Date: Tue, 08 Jul 2008 18:02:40 -0400 [thread overview]
Message-ID: <4873E400.4000409@third-harmonic.com> (raw)
[-- Attachment #1: Type: text/plain, Size: 1771 bytes --]
Attached is a patch to qemu which allows preallocation of huge
pages at startup time. Also in cases where sufficient huge
pages are not available, the user may request to selectively fall
back to 4K pages for those portions of phys_mem which couldn't be
backed by huge pages. This patch is relative to kvm-70.

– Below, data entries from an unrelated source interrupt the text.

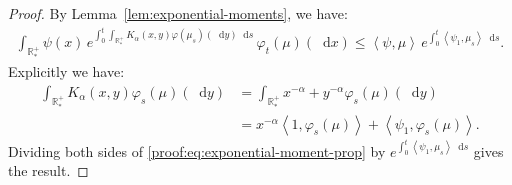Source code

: \documentclass[11pt,a4paper]{article}
\newcommand{\RRP}{\mathbb{R}^+_*}
\newcommand{\brac}[1]{\left\langle#1\right\rangle}
\newcommand{\dd}{\mathop{}\!\mathrm{d}}
\begin{document}
\begin{proof}
    By Lemma~\ref{lem:exponential-moments}, we have:
    \begin{align}\label{proof:eq:exponential-moment-prop}
        \int_{\RRP} \psi(x)\, e^{\int_0^t \int_{\RRP} K_{\alpha}(x,y) \varphi(\mu_s)(\dd y)\dd s}\, \varphi_t(\mu)(\dd x) \leq \brac{\psi,\mu} \, e^{\int_0^t \brac{\psi_1,\mu_s} \dd s}.
    \end{align}
    Explicitly we have:
    \begin{align*}
        \int_{\RRP} K_{\alpha}(x,y) \varphi_s(\mu)(\dd y) 
        &= \int_{\RRP}x^{-\alpha} + y^{-\alpha} \varphi_s(\mu)(\dd y) \\
        &= x^{-\alpha} \brac{1,\varphi_s(\mu)} + \brac{\psi_1,\varphi_s(\mu)}.
    \end{align*}
    Dividing both sides of \eqref{proof:eq:exponential-moment-prop} by $e^{\int_0^t \brac{\psi_1,\mu_s} \dd s}$ gives the result.
\end{proof}
\end{document}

The motivation for this arose from odd behavior seen in qemu
when access to huge page backed phys_mem failed during startup
(eg: loading the bios), and during runtime where a guest will
terminate via signal if a free hpage isn't available to satisfy
a guest page fault.
Two flags are introduced:
-mem-prealloc [0|1]
Attempt to fault-in all hpages and if all can be allocated
proceed as normal. If all hpages can't be resolved and
-mem-fallback behavior wasn't is requested, qemu will error
exit. This behavior is enabled by default when -mem-path
is specified.
-mem-fallback [0|1]
In the case some hpages can't be allocated, mapping a
series of 4K pages will be attempted in place of them.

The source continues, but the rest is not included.